本稿は映画シリーズ『欲望の街・古惑仔』のなかで、相互の交渉し合いながら「法秩序」を構成する侠客と警察官の行動、言説及び思考を、ミシェル・ド・セルトーの「弱者の戦術」という観点から考察する。従来の秩序が新たな秩序に組み換えられる過渡期において、社会秩序のあり方は、市民が新たな権力による秩序に関わることができるか否かということがまずもって問題となる。フィルムに表現される侠客と警察官の双方が着地点を求めて折り合うプロセスは、それぞれ市民が持つ二つの側面を代表しながら、イギリスから中国への統治権の移譲の埒外に置かれた香港市民が権力による一方的な秩序のなかに、果たして自らの秩序を見出し得るかという問いかけでもある。 本稿は「法秩序」の構成要素である「『縄張り』の統制」、「情報収集能力」及び「法秩序の進展に基づく侠客側の損得勘定の変化」という3つの観点から、返還直後の香港人が思い描く社会秩序についての投影を分析する。 警察官の管轄能力は「『縄張り』の統制」と「情報収集能力」によって決まる。
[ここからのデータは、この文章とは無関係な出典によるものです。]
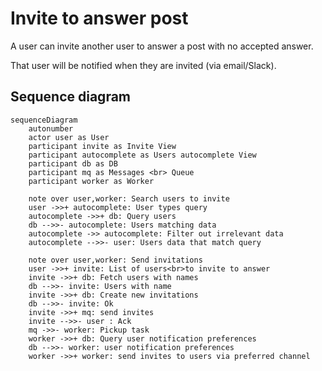 # Invite to answer post

A user can invite another user to answer a post with no accepted answer.

That user will be notified when they are invited (via email/Slack).

## Sequence diagram

```mermaid
sequenceDiagram
    autonumber
    actor user as User
    participant invite as Invite View
    participant autocomplete as Users autocomplete View
    participant db as DB
    participant mq as Messages <br> Queue
    participant worker as Worker

    note over user,worker: Search users to invite
    user ->>+ autocomplete: User types query
    autocomplete ->>+ db: Query users
    db -->>- autocomplete: Users matching data
    autocomplete ->> autocomplete: Filter out irrelevant data
    autocomplete -->>- user: Users data that match query

    note over user,worker: Send invitations
    user ->>+ invite: List of users<br>to invite to answer
    invite ->>+ db: Fetch users with names
    db -->>- invite: Users with name
    invite ->>+ db: Create new invitations
    db -->>- invite: Ok
    invite ->>+ mq: send invites
    invite -->>- user : Ack
    mq ->>- worker: Pickup task
    worker ->>+ db: Query user notification preferences
    db -->>- worker: user notification preferences
    worker ->>+ worker: send invites to users via preferred channel

```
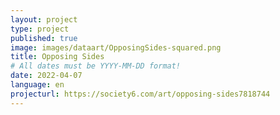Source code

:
```yaml
---
layout: project
type: project
published: true
image: images/dataart/OpposingSides-squared.png
title: Opposing Sides
# All dates must be YYYY-MM-DD format!
date: 2022-04-07
language: en
projecturl: https://society6.com/art/opposing-sides7818744
---
```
しかし、法執行者にとって望ましい法と秩序を生じさせるのは、警察官だけではなく、侠客による暗黙理の服従を必要としている。その服従の正体は主人公の価値観にも関わりながらも、決定的要素は服従という行為を支える「損得勘定」である。 物語が進展するにつれ、警察官が行使する法と秩序は社会統制を強めていく。そうしたなか侠客は、これまで通り伝統なギャングを続ける者と、法的な秩序を全面的に支持するビジネスマンと、アンダーグラウンドの秩序に生きる反抗者に分かれ、警察官の目の届くところでは、法的な言語を用いて合法的なビジネスを行いつつ、法と秩序の管轄の外では、アンダーグラウンドの秩序を維持する。そこには、ミシェル・ド・セルトーの言う「弱者の戦略」の機微が見られる。本映画シリーズは香港返還の直前にブレークした。「地下」、すなわち、新しい秩序が届かない場所とは、当時の香港人にとっての社会生活の暗喩となっていると考えられる。